NEW YORK CITY, NEW YORK, UNITED STATES (JUNE 21, 2012) (REUTERS) -Aspiring air guitar champions gathered in New York on Thursday (June 21) for the New York leg of the U.S. Air Guitar Championships.
The competition is in its 10th year, and has two stages - a regional and national competition.
On the regional level the best air guitarist from 12 cities across the United States duke it out to represent their city at the national finals.
In New York 22 contestants rocked their hearts out to be crowned New York's best.
Among them was Andrew Jackson Litz, a corporate event planner who performs under the alias "Seth Liebowitz."
"For a competition like this I will normally start six months in advance. And I will pick out a song that I feel is comfortable with me and my character and I am just on all levels truly jiving with. And then I will practice for probably three to four hours a day leading up to the competition," Litz said.
Litz has won the U.S. air guitar championships twice in 2007 and 2009 as "William Ocean," his previous stage persona.
He explained what it takes to be a successful air guitarist.
"If you can get to the moment in the song where you truly believe that you are playing an air guitar, because if you can do that I feel like that will resonate with the crowd and they in that very moment of the song will in their mind say, "o my god, this guy is truly playing the air guitar," maybe the relay guitar."
Litz had tough competition from Matt Burns, alias "Aristotle," who won the New York leg of the competition last year.
Burns even started playing the real guitar to become better at air guitar.
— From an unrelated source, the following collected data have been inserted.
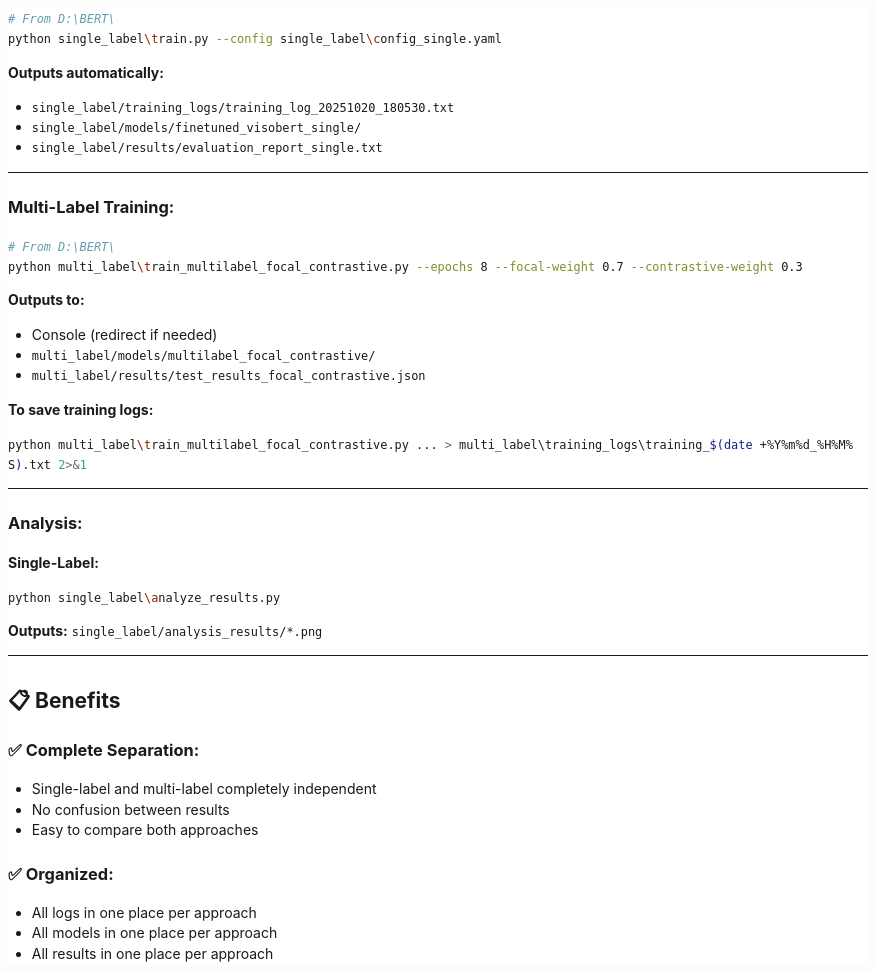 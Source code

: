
 ```bash
# From D:\BERT\
python single_label\train.py --config single_label\config_single.yaml
```

**Outputs automatically:**
- `single_label/training_logs/training_log_20251020_180530.txt`
- `single_label/models/finetuned_visobert_single/`
- `single_label/results/evaluation_report_single.txt`

---

### **Multi-Label Training:**

```bash
# From D:\BERT\
python multi_label\train_multilabel_focal_contrastive.py --epochs 8 --focal-weight 0.7 --contrastive-weight 0.3
```

**Outputs to:**
- Console (redirect if needed)
- `multi_label/models/multilabel_focal_contrastive/`
- `multi_label/results/test_results_focal_contrastive.json`

**To save training logs:**
```bash
python multi_label\train_multilabel_focal_contrastive.py ... > multi_label\training_logs\training_$(date +%Y%m%d_%H%M%S).txt 2>&1
```

---

### **Analysis:**

**Single-Label:**
```bash
python single_label\analyze_results.py
```
**Outputs:** `single_label/analysis_results/*.png`

---

## 📋 Benefits

### **✅ Complete Separation:**
- Single-label and multi-label completely independent
- No confusion between results
- Easy to compare both approaches

### **✅ Organized:**
- All logs in one place per approach
- All models in one place per approach
- All results in one place per approach
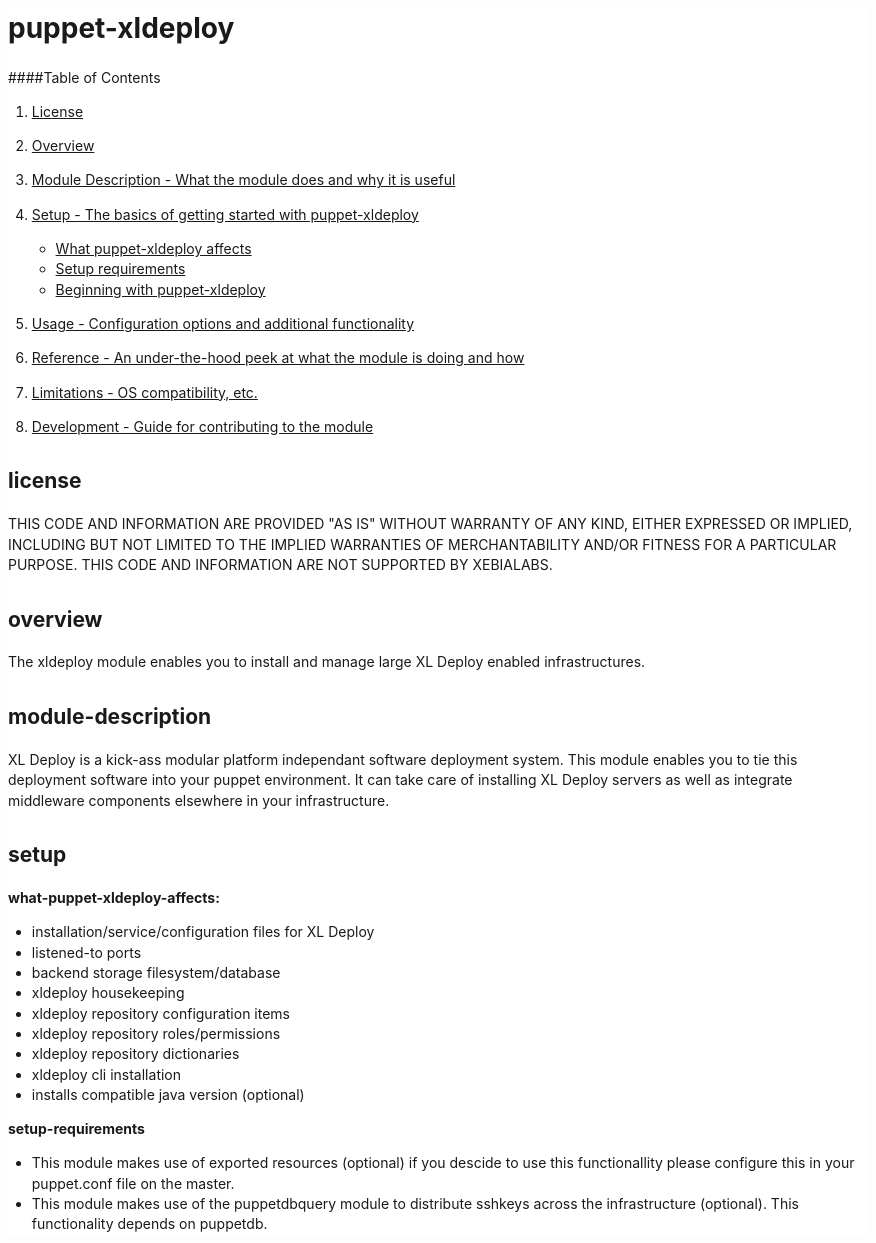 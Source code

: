 puppet-xldeploy
===============
[build status]: https://travis-ci.org/xebialabs/puppet-xldeploy.svg?branch=master
####Table of Contents

1. [License](#license)

2. [Overview](#overview)

3. [Module Description - What the module does and why it is useful](#module-description)
4. [Setup - The basics of getting started with puppet-xldeploy](#setup)
    * [What puppet-xldeploy affects](#what-puppet-xldeploy-affects)
    * [Setup requirements](#setup-requirements)
    * [Beginning with puppet-xldeploy](#beginning-with-puppet-xldeploy)
5. [Usage - Configuration options and additional functionality](#usage)
6. [Reference - An under-the-hood peek at what the module is doing and how](#reference)
7. [Limitations - OS compatibility, etc.](#limitations)
8. [Development - Guide for contributing to the module](#development)

license
-------
THIS CODE AND INFORMATION ARE PROVIDED "AS IS" WITHOUT WARRANTY OF ANY KIND, EITHER EXPRESSED OR 
IMPLIED, INCLUDING BUT NOT LIMITED TO THE IMPLIED WARRANTIES OF MERCHANTABILITY AND/OR FITNESS 
FOR A PARTICULAR PURPOSE. THIS CODE AND INFORMATION ARE NOT SUPPORTED BY XEBIALABS.

overview
--------
The xldeploy module enables you to install and manage large XL Deploy enabled infrastructures.

module-description
------------------
XL Deploy is a kick-ass modular platform independant software deployment system. This module enables you to tie this deployment software into your puppet environment. It can take care of installing XL Deploy servers as well as integrate middleware components elsewhere in your infrastructure.

setup
-----
**what-puppet-xldeploy-affects:**

* installation/service/configuration files for XL Deploy
* listened-to ports
* backend storage filesystem/database
* xldeploy housekeeping
* xldeploy repository configuration items
* xldeploy repository roles/permissions
* xldeploy repository dictionaries
* xldeploy cli installation 
* installs compatible java version (optional)

**setup-requirements**

* This module makes use of exported resources (optional) if you descide to use this functionallity please configure this in your puppet.conf file on the master.
* This module makes use of the puppetdbquery module to distribute sshkeys across the infrastructure (optional). This functionality depends on puppetdb.
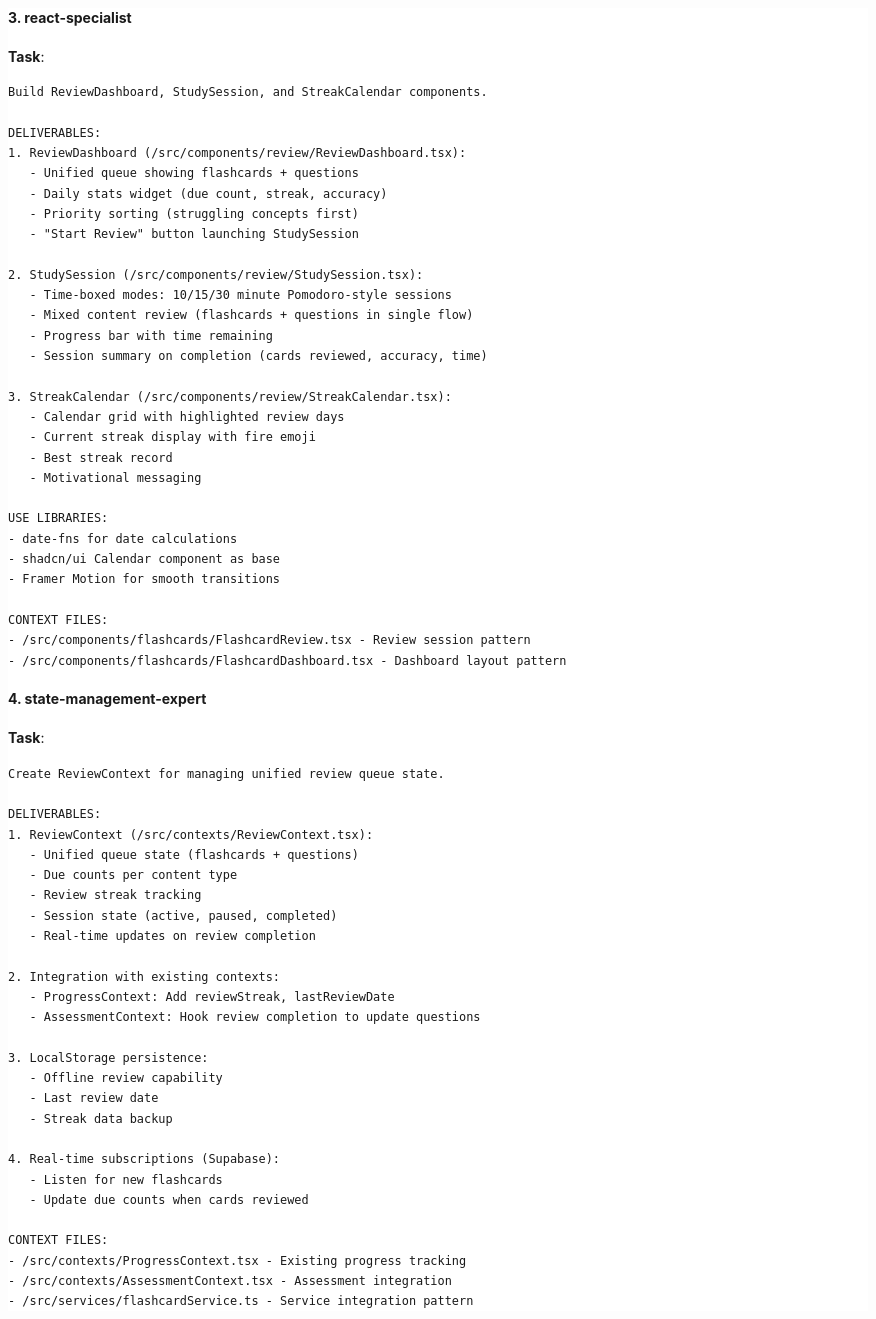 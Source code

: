 #### 3. react-specialist
**Task**:
```
Build ReviewDashboard, StudySession, and StreakCalendar components.

DELIVERABLES:
1. ReviewDashboard (/src/components/review/ReviewDashboard.tsx):
   - Unified queue showing flashcards + questions
   - Daily stats widget (due count, streak, accuracy)
   - Priority sorting (struggling concepts first)
   - "Start Review" button launching StudySession

2. StudySession (/src/components/review/StudySession.tsx):
   - Time-boxed modes: 10/15/30 minute Pomodoro-style sessions
   - Mixed content review (flashcards + questions in single flow)
   - Progress bar with time remaining
   - Session summary on completion (cards reviewed, accuracy, time)

3. StreakCalendar (/src/components/review/StreakCalendar.tsx):
   - Calendar grid with highlighted review days
   - Current streak display with fire emoji
   - Best streak record
   - Motivational messaging

USE LIBRARIES:
- date-fns for date calculations
- shadcn/ui Calendar component as base
- Framer Motion for smooth transitions

CONTEXT FILES:
- /src/components/flashcards/FlashcardReview.tsx - Review session pattern
- /src/components/flashcards/FlashcardDashboard.tsx - Dashboard layout pattern
```

#### 4. state-management-expert
**Task**:
```
Create ReviewContext for managing unified review queue state.

DELIVERABLES:
1. ReviewContext (/src/contexts/ReviewContext.tsx):
   - Unified queue state (flashcards + questions)
   - Due counts per content type
   - Review streak tracking
   - Session state (active, paused, completed)
   - Real-time updates on review completion

2. Integration with existing contexts:
   - ProgressContext: Add reviewStreak, lastReviewDate
   - AssessmentContext: Hook review completion to update questions

3. LocalStorage persistence:
   - Offline review capability
   - Last review date
   - Streak data backup

4. Real-time subscriptions (Supabase):
   - Listen for new flashcards
   - Update due counts when cards reviewed

CONTEXT FILES:
- /src/contexts/ProgressContext.tsx - Existing progress tracking
- /src/contexts/AssessmentContext.tsx - Assessment integration
- /src/services/flashcardService.ts - Service integration pattern
```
"I started learning the guitar to get better at the air guitar. I wanted to learn where to put my fingers for certain chords and things like that. And it certainly helped," Burns told Reuters.
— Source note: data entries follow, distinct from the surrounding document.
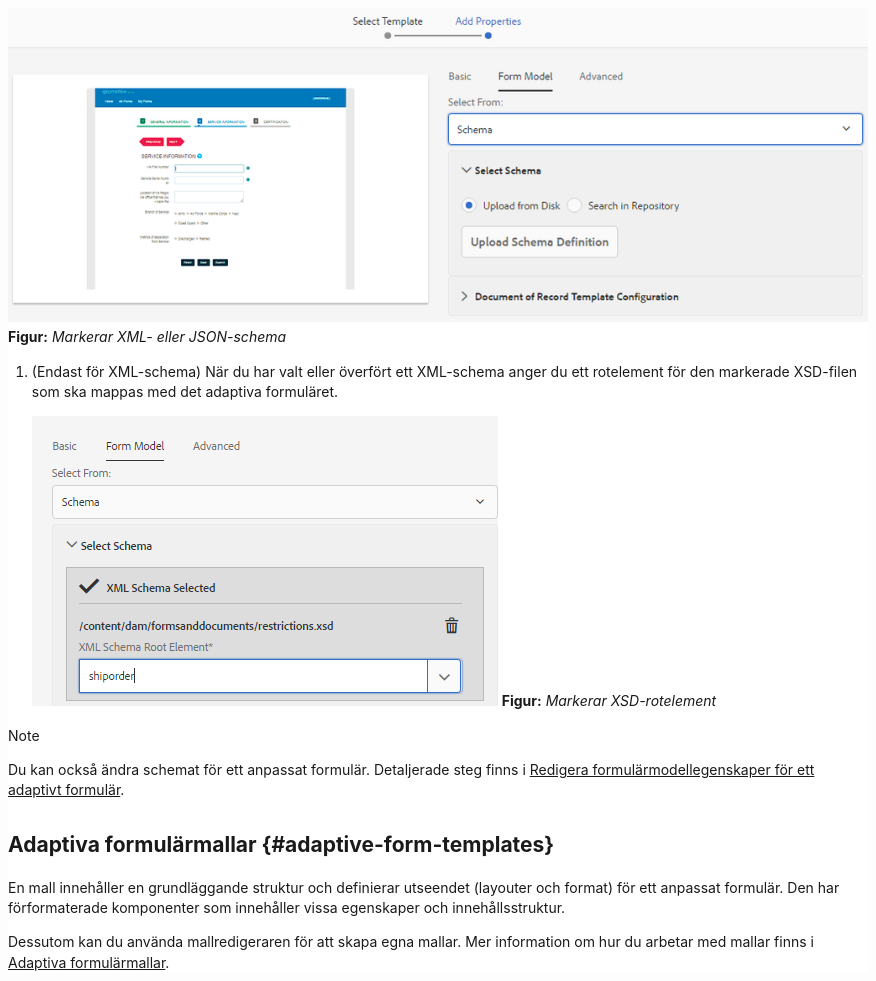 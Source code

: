    ![Markerar XML- eller JSON-schema](assets/upload-schema.png)
   **Figur:** *Markerar XML- eller JSON-schema*

1. (Endast för XML-schema) När du har valt eller överfört ett XML-schema anger du ett rotelement för den markerade XSD-filen som ska mappas med det adaptiva formuläret.

   ![Markerar XSD-rotelement](assets/xsd-root-element.png)
   **Figur:** *Markerar XSD-rotelement*

>[!NOTE]
>
>Du kan också ändra schemat för ett anpassat formulär. Detaljerade steg finns i [Redigera formulärmodellegenskaper för ett adaptivt formulär](#edit-form-model).

## Adaptiva formulärmallar {#adaptive-form-templates}

En mall innehåller en grundläggande struktur och definierar utseendet (layouter och format) för ett anpassat formulär. Den har förformaterade komponenter som innehåller vissa egenskaper och innehållsstruktur. 

Dessutom kan du använda mallredigeraren för att skapa egna mallar. Mer information om hur du arbetar med mallar finns i [Adaptiva formulärmallar](template-editor.md).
But what makes a performance truly special is a quality called "airness," judge Ben Wizner explained.
"We look at skill, we look at preparation, we look at accuracy, but what we're really looking for is the quality we call "airness." The French have a term for that, it's "je ne sais quoi." You know it when you see it."
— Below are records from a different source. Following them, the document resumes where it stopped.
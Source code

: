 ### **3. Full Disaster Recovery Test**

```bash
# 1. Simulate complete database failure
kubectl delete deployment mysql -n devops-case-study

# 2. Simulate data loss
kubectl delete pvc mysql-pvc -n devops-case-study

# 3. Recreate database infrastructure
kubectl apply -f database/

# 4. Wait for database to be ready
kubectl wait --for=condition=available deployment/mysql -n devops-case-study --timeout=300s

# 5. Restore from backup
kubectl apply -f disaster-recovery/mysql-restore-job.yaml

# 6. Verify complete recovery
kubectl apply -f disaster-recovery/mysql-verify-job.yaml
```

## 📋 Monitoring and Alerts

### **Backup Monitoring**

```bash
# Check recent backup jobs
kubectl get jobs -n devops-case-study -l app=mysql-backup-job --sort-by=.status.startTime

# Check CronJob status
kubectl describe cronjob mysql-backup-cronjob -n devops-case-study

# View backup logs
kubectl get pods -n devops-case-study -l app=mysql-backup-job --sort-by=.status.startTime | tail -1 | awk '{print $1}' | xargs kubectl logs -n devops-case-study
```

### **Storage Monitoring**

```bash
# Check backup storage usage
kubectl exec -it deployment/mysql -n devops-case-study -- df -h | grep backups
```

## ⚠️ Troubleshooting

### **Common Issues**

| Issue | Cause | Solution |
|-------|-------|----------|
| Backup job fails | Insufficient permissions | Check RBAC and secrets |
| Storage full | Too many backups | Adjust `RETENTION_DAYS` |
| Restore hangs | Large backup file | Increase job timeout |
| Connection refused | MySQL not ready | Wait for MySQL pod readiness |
For most contestants the championships are serious business. Marquina Iliev is competing at eight months pregnant.
"I just knew I couldn't miss out this year. I figured at eight months I am still feeling good, and I am, I am just going to try. So it's on the fence until the end of it. I am good today."
The winner of the night was Aristotle, who will compete against 11 other regional champions in Denver, Colorado on July 21.
The winner of the national championship will represent the United States at the World Championships in Finland on August 24 where the air guitar heroes from 24 different countries will converge.